Когда русские князья удалились, хан сказал Каир-беку:
— Проводишь их в Каракорум ко двору Огул-Гамиш. Найдешь там Мункэ и скажешь ему: брат Бату остается верен тебе, как и прежде, и стрелы у него всегда остры. Повтори.
— Я найду хана Мункэ и скажу ему: брат Бату верен тебе, как и прежде, и стрелы у него остры, — сказал Каир-бек.
— Ты упустил слово «всегда», — заметил Батый.
— … и стрелы у него всегда остры, — повторил Каир-бек.
— Но запомни, Каир-бек, если эти слова услышат другие уши, я велю связать тебя и выбросить на съеденье волкам. Ступай.
Батый не знал грамоты. Да если б и умел писать, вряд ли доверил бы пергаменту то, что задумал. Он затевал тайную охоту, в которой главной добычей был престол великого хана. И добыть его Батый хотел не для себя, а для племянника великой ханши Мункэ, который, в отличие от тетки, любил Батыя и преклонялся перед его военным талантом. Он участвовал в его походе на Русь, вместе с ним захватывал и уничтожал русские города. Разве могла великая ханша предположить, что крепче связывает воинов не престол и милости, а поле ратное.
Если на престол в Каракоруме сядет Мункэ, то хозяином в империи станет Батый. Впрочем, не нужна ему вся империя, с него достанет свободы рук в своих подвластных землях.

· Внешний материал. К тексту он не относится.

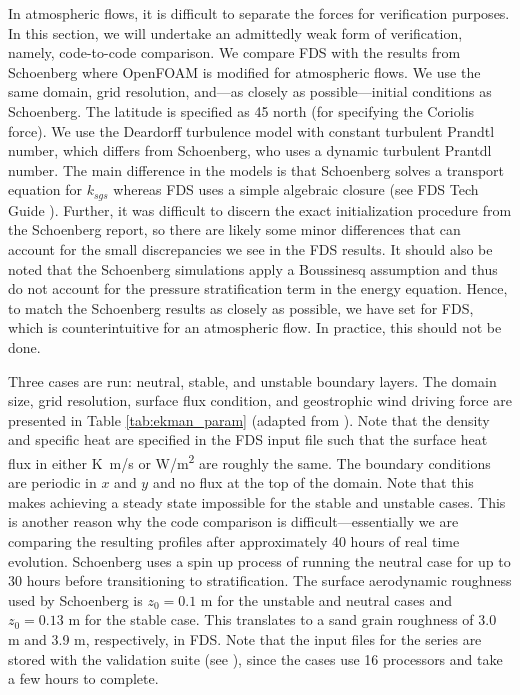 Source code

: \documentclass[11pt]{book}
\begin{document}
In atmospheric flows, it is difficult to separate the forces for verification purposes.  In this section, we will undertake an admittedly weak form of verification, namely, code-to-code comparison.  We compare FDS with the results from Schoenberg \cite{Schoenberg:2004} where OpenFOAM is modified for atmospheric flows.  We use the same domain, grid resolution, and---as closely as possible---initial conditions as Schoenberg.  The latitude is specified as 45\textdegree{} north (for specifying the Coriolis force).  We use the Deardorff turbulence model with constant turbulent Prandtl number, which differs from Schoenberg, who uses a dynamic turbulent Prantdl number.  The main difference in the models is that Schoenberg solves a transport equation for $k_{sgs}$ whereas FDS uses a simple algebraic closure (see FDS Tech Guide \cite{FDS_Math_Guide}).  Further, it was difficult to discern the exact initialization procedure from the Schoenberg report, so there are likely some minor differences that can account for the small discrepancies we see in the FDS results.  It should also be noted that the Schoenberg simulations apply a Boussinesq assumption and thus do not account for the pressure stratification term in the energy equation.  Hence, to match the Schoenberg results as closely as possible, we have set  for FDS, which is counterintuitive for an atmospheric flow.  In practice, this should not be done.

Three cases are run: neutral, stable, and unstable boundary layers.  The domain size, grid resolution, surface flux condition, and geostrophic wind driving force are presented in Table \ref{tab:ekman_param} (adapted from \cite{Schoenberg:2004}). Note that the density and specific heat are specified in the FDS input file such that the surface heat flux in either \unit{K.m/s} or \unit{W/m^2} are roughly the same.  The boundary conditions are periodic in $x$ and $y$ and no flux at the top of the domain.  Note that this makes achieving a steady state impossible for the stable and unstable cases.  This is another reason why the code comparison is difficult---essentially we are comparing the resulting profiles after approximately 40 hours of real time evolution.  Schoenberg uses a spin up process of running the neutral case for up to 30 hours before transitioning to stratification.  The surface aerodynamic roughness used by Schoenberg is $z_0 = 0.1$ m for the unstable and neutral cases and $z_0 = 0.13$ m for the stable case.  This translates to a sand grain roughness of 3.0 m and 3.9 m, respectively, in FDS.  Note that the input files for the  series are stored with the validation suite (see ), since the cases use 16 processors and take a few hours to complete.
\end{document}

Через два дня русские князья выехали из Сарая и отправились по степи прямо на восход. Ехали они на простых санях, запряженных маленькими мохноногими конями, умевшими в любое время года добывать себе корм в степи самостоятельно. Лишь татарин Каир-бек верхом был, словно сросся с седлом.
По совету Сартака Александр оставил в Сарае почти всех своих гридинов.
«Много людей — много корма надо. А с ханской пайцзой вас никто не тронет, разве что волки. Ну да днем они побоятся, а ночевать вы в ямах будете».
Обоз сразу сократился почти вполовину и составил чуть более десяти саней. Эх, если б не везти еще подарки, то и пятерых бы саней хватило. Но без подарков ехать нельзя, без них не только не пустят к ханше, а даже не сообщат ей о прибытии князей в столицу.
Даже вон Каир-бек, имеющий приказ хана сопровождать русских, за все платы требует. Едва выехали из Сарая, он поравнялся с санями, в которых князья ехали.
— Князь Александр, дорога трудный, долгий впереди. Положи мне плату на корм.
— Хорошо, Каир-бек. Сколько?
— За каждый день одну гривну.
— Ого! — не удержался князь Андрей и спросил: — А сколько ж дней нам до Каракорума ехать?
— Дней сто, а может, чуть больше.
— Так куда ж ты столько серебра денешь?
— Не бойся, князь Андрей, — оскалился татарин. — У меня в этой суме бывало столько, что я мог купить весь ваш обоз с люди.
И, хохотнув, ускакал вперед.
— Рожа поганая, — проворчал Андрей, запахивая плотнее шубу. — Ты почему сам не положил ему плату? Сказал бы, хватит тебе гривны на неделю, нехристь.
— Я ведь не купец, Андрей, да и ты не от торгового корня. Разве не заметил: у них кто больше платит, у того скорее дело делается.